When the records are reproduced, each one must match exactly, and no picture may be kept.

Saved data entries
========

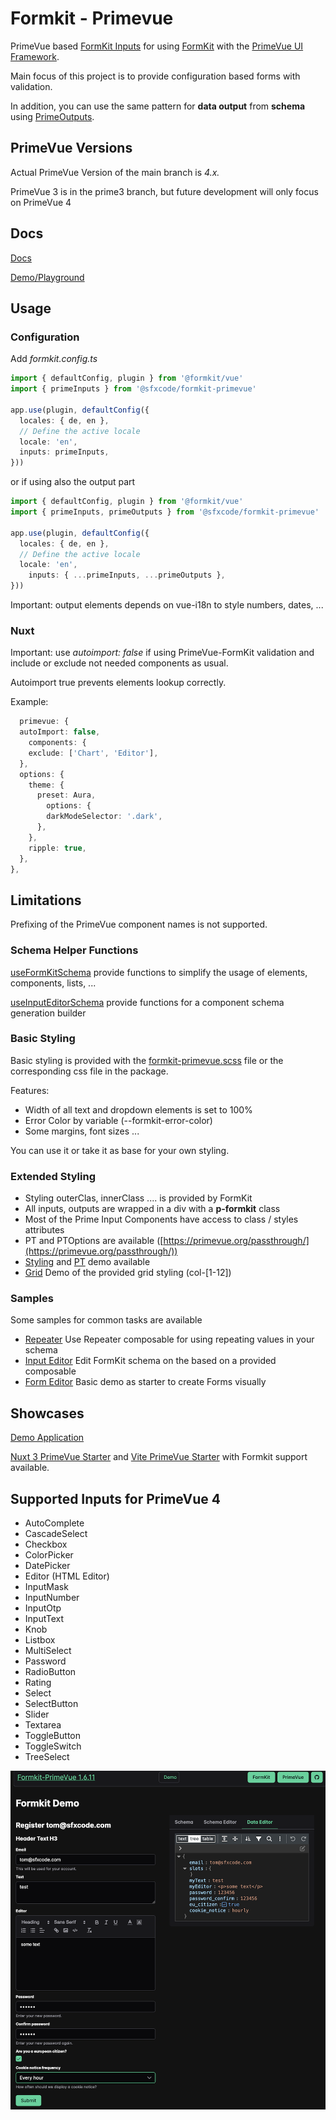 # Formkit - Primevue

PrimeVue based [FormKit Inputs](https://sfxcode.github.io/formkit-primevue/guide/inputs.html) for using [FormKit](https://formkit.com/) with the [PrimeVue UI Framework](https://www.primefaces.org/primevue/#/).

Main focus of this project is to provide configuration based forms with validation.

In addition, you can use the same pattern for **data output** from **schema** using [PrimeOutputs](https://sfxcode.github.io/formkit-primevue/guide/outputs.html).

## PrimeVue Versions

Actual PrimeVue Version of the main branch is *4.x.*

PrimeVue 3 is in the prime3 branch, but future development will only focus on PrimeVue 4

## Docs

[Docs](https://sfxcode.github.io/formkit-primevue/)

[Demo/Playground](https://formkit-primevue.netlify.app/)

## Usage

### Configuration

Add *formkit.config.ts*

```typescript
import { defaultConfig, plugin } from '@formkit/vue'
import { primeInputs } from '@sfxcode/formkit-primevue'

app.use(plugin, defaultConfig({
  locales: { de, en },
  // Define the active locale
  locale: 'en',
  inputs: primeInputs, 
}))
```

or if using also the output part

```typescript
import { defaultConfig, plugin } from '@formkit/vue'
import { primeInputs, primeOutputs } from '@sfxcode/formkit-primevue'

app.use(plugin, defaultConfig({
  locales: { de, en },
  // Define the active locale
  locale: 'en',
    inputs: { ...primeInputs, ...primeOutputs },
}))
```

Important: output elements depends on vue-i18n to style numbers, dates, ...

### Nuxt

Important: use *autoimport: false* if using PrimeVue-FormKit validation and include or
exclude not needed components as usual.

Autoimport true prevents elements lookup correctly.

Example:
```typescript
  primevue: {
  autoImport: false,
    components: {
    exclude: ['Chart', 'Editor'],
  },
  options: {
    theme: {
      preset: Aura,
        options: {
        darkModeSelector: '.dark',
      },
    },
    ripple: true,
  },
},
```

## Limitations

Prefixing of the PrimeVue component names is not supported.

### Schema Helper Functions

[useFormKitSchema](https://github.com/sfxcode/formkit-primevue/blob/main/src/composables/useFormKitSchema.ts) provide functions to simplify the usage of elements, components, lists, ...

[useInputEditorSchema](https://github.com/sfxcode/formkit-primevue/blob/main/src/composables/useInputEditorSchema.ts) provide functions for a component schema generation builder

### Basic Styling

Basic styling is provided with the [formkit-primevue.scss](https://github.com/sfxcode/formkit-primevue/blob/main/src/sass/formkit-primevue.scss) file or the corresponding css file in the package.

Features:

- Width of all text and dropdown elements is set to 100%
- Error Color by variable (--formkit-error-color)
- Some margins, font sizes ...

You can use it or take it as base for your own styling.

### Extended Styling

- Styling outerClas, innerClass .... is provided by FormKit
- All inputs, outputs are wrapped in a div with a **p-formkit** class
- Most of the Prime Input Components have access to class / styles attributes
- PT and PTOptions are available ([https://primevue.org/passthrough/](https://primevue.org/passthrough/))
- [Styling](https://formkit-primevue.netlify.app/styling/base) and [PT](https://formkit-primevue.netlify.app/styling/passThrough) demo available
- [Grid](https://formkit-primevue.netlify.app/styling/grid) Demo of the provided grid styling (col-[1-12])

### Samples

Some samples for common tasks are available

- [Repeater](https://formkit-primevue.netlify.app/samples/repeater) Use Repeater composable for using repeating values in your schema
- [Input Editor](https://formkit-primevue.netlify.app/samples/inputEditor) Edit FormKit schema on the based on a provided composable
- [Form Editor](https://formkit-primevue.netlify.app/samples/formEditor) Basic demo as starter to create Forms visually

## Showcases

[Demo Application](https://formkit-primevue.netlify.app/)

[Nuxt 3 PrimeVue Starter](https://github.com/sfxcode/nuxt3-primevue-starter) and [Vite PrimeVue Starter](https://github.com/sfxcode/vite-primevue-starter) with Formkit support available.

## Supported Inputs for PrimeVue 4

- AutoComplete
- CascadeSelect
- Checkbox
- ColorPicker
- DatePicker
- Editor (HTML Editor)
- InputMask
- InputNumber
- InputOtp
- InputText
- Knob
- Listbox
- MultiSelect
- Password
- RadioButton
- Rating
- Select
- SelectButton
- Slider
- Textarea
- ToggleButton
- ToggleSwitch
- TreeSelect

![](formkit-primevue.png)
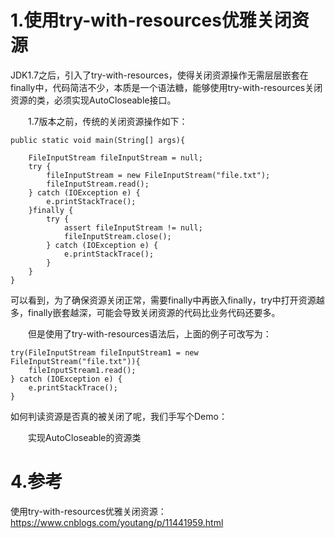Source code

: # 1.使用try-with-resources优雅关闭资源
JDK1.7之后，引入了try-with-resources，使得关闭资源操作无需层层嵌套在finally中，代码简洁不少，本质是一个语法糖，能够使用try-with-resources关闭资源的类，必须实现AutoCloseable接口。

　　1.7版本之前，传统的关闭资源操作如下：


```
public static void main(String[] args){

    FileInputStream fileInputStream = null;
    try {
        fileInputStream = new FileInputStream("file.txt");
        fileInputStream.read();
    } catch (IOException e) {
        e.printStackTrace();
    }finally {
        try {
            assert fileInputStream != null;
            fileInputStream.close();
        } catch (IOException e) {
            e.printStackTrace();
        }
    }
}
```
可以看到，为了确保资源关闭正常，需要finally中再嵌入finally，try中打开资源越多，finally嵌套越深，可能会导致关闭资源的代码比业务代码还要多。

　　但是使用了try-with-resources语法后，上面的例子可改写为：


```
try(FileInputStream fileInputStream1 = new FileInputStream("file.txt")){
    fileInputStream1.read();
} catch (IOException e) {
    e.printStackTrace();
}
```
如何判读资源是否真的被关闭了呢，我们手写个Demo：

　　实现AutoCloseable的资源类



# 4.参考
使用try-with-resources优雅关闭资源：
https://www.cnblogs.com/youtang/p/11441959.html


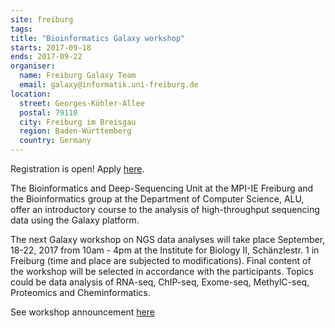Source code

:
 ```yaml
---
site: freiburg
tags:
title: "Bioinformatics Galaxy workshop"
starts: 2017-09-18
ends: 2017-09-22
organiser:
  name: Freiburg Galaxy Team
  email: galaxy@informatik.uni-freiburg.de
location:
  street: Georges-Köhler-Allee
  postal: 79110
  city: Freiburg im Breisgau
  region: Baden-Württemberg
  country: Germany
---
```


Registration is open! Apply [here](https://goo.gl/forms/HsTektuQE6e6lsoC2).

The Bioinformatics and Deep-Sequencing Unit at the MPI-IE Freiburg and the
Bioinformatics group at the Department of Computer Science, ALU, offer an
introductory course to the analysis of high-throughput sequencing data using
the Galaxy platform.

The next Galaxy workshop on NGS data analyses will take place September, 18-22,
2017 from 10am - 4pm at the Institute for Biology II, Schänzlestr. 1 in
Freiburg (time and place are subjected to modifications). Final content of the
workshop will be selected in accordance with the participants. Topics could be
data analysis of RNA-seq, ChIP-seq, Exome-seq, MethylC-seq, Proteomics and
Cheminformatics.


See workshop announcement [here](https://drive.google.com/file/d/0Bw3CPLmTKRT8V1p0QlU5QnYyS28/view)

========

EXERCISE ANSWER:
 # Formkit - Primevue

PrimeVue based [FormKit Inputs](https://sfxcode.github.io/formkit-primevue/guide/inputs.html) for using [FormKit](https://formkit.com/) with the [PrimeVue UI Framework](https://www.primefaces.org/primevue/#/).

Main focus of this project is to provide configuration based forms with validation.

In addition, you can use the same pattern for **data output** from **schema** using [PrimeOutputs](https://sfxcode.github.io/formkit-primevue/guide/outputs.html).

## PrimeVue Versions

Actual PrimeVue Version of the main branch is *4.x.*

PrimeVue 3 is in the prime3 branch, but future development will only focus on PrimeVue 4

## Docs

[Docs](https://sfxcode.github.io/formkit-primevue/)

[Demo/Playground](https://formkit-primevue.netlify.app/)

## Usage

### Configuration

Add *formkit.config.ts*

```typescript
import { defaultConfig, plugin } from '@formkit/vue'
import { primeInputs } from '@sfxcode/formkit-primevue'

app.use(plugin, defaultConfig({
  locales: { de, en },
  // Define the active locale
  locale: 'en',
  inputs: primeInputs, 
}))
```

or if using also the output part

```typescript
import { defaultConfig, plugin } from '@formkit/vue'
import { primeInputs, primeOutputs } from '@sfxcode/formkit-primevue'

app.use(plugin, defaultConfig({
  locales: { de, en },
  // Define the active locale
  locale: 'en',
    inputs: { ...primeInputs, ...primeOutputs },
}))
```

Important: output elements depends on vue-i18n to style numbers, dates, ...

### Nuxt

Important: use *autoimport: false* if using PrimeVue-FormKit validation and include or
exclude not needed components as usual.

Autoimport true prevents elements lookup correctly.

Example:
```typescript
  primevue: {
  autoImport: false,
    components: {
    exclude: ['Chart', 'Editor'],
  },
  options: {
    theme: {
      preset: Aura,
        options: {
        darkModeSelector: '.dark',
      },
    },
    ripple: true,
  },
},
```

## Limitations

Prefixing of the PrimeVue component names is not supported.

### Schema Helper Functions

[useFormKitSchema](https://github.com/sfxcode/formkit-primevue/blob/main/src/composables/useFormKitSchema.ts) provide functions to simplify the usage of elements, components, lists, ...

[useInputEditorSchema](https://github.com/sfxcode/formkit-primevue/blob/main/src/composables/useInputEditorSchema.ts) provide functions for a component schema generation builder

### Basic Styling

Basic styling is provided with the [formkit-primevue.scss](https://github.com/sfxcode/formkit-primevue/blob/main/src/sass/formkit-primevue.scss) file or the corresponding css file in the package.

Features:

- Width of all text and dropdown elements is set to 100%
- Error Color by variable (--formkit-error-color)
- Some margins, font sizes ...

You can use it or take it as base for your own styling.

### Extended Styling

- Styling outerClas, innerClass .... is provided by FormKit
- All inputs, outputs are wrapped in a div with a **p-formkit** class
- Most of the Prime Input Components have access to class / styles attributes
- PT and PTOptions are available ([https://primevue.org/passthrough/](https://primevue.org/passthrough/))
- [Styling](https://formkit-primevue.netlify.app/styling/base) and [PT](https://formkit-primevue.netlify.app/styling/passThrough) demo available
- [Grid](https://formkit-primevue.netlify.app/styling/grid) Demo of the provided grid styling (col-[1-12])

### Samples

Some samples for common tasks are available

- [Repeater](https://formkit-primevue.netlify.app/samples/repeater) Use Repeater composable for using repeating values in your schema
- [Input Editor](https://formkit-primevue.netlify.app/samples/inputEditor) Edit FormKit schema on the based on a provided composable
- [Form Editor](https://formkit-primevue.netlify.app/samples/formEditor) Basic demo as starter to create Forms visually

## Showcases

[Demo Application](https://formkit-primevue.netlify.app/)

[Nuxt 3 PrimeVue Starter](https://github.com/sfxcode/nuxt3-primevue-starter) and [Vite PrimeVue Starter](https://github.com/sfxcode/vite-primevue-starter) with Formkit support available.

## Supported Inputs for PrimeVue 4

- AutoComplete
- CascadeSelect
- Checkbox
- ColorPicker
- DatePicker
- Editor (HTML Editor)
- InputMask
- InputNumber
- InputOtp
- InputText
- Knob
- Listbox
- MultiSelect
- Password
- RadioButton
- Rating
- Select
- SelectButton
- Slider
- Textarea
- ToggleButton
- ToggleSwitch
- TreeSelect

![](formkit-primevue.png)
Source code

: # 1.使用try-with-resources优雅关闭资源
JDK1.7之后，引入了try-with-resources，使得关闭资源操作无需层层嵌套在finally中，代码简洁不少，本质是一个语法糖，能够使用try-with-resources关闭资源的类，必须实现AutoCloseable接口。

　　1.7版本之前，传统的关闭资源操作如下：


```
public static void main(String[] args){

    FileInputStream fileInputStream = null;
    try {
        fileInputStream = new FileInputStream("file.txt");
        fileInputStream.read();
    } catch (IOException e) {
        e.printStackTrace();
    }finally {
        try {
            assert fileInputStream != null;
            fileInputStream.close();
        } catch (IOException e) {
            e.printStackTrace();
        }
    }
}
```
可以看到，为了确保资源关闭正常，需要finally中再嵌入finally，try中打开资源越多，finally嵌套越深，可能会导致关闭资源的代码比业务代码还要多。

　　但是使用了try-with-resources语法后，上面的例子可改写为：


```
try(FileInputStream fileInputStream1 = new FileInputStream("file.txt")){
    fileInputStream1.read();
} catch (IOException e) {
    e.printStackTrace();
}
```
如何判读资源是否真的被关闭了呢，我们手写个Demo：

　　实现AutoCloseable的资源类



# 4.参考
使用try-with-resources优雅关闭资源：
https://www.cnblogs.com/youtang/p/11441959.html


Source code

:
 ```yaml
---
site: freiburg
tags:
title: "Bioinformatics Galaxy workshop"
starts: 2017-09-18
ends: 2017-09-22
organiser:
  name: Freiburg Galaxy Team
  email: galaxy@informatik.uni-freiburg.de
location:
  street: Georges-Köhler-Allee
  postal: 79110
  city: Freiburg im Breisgau
  region: Baden-Württemberg
  country: Germany
---
```


Registration is open! Apply [here](https://goo.gl/forms/HsTektuQE6e6lsoC2).

The Bioinformatics and Deep-Sequencing Unit at the MPI-IE Freiburg and the
Bioinformatics group at the Department of Computer Science, ALU, offer an
introductory course to the analysis of high-throughput sequencing data using
the Galaxy platform.

The next Galaxy workshop on NGS data analyses will take place September, 18-22,
2017 from 10am - 4pm at the Institute for Biology II, Schänzlestr. 1 in
Freiburg (time and place are subjected to modifications). Final content of the
workshop will be selected in accordance with the participants. Topics could be
data analysis of RNA-seq, ChIP-seq, Exome-seq, MethylC-seq, Proteomics and
Cheminformatics.


See workshop announcement [here](https://drive.google.com/file/d/0Bw3CPLmTKRT8V1p0QlU5QnYyS28/view)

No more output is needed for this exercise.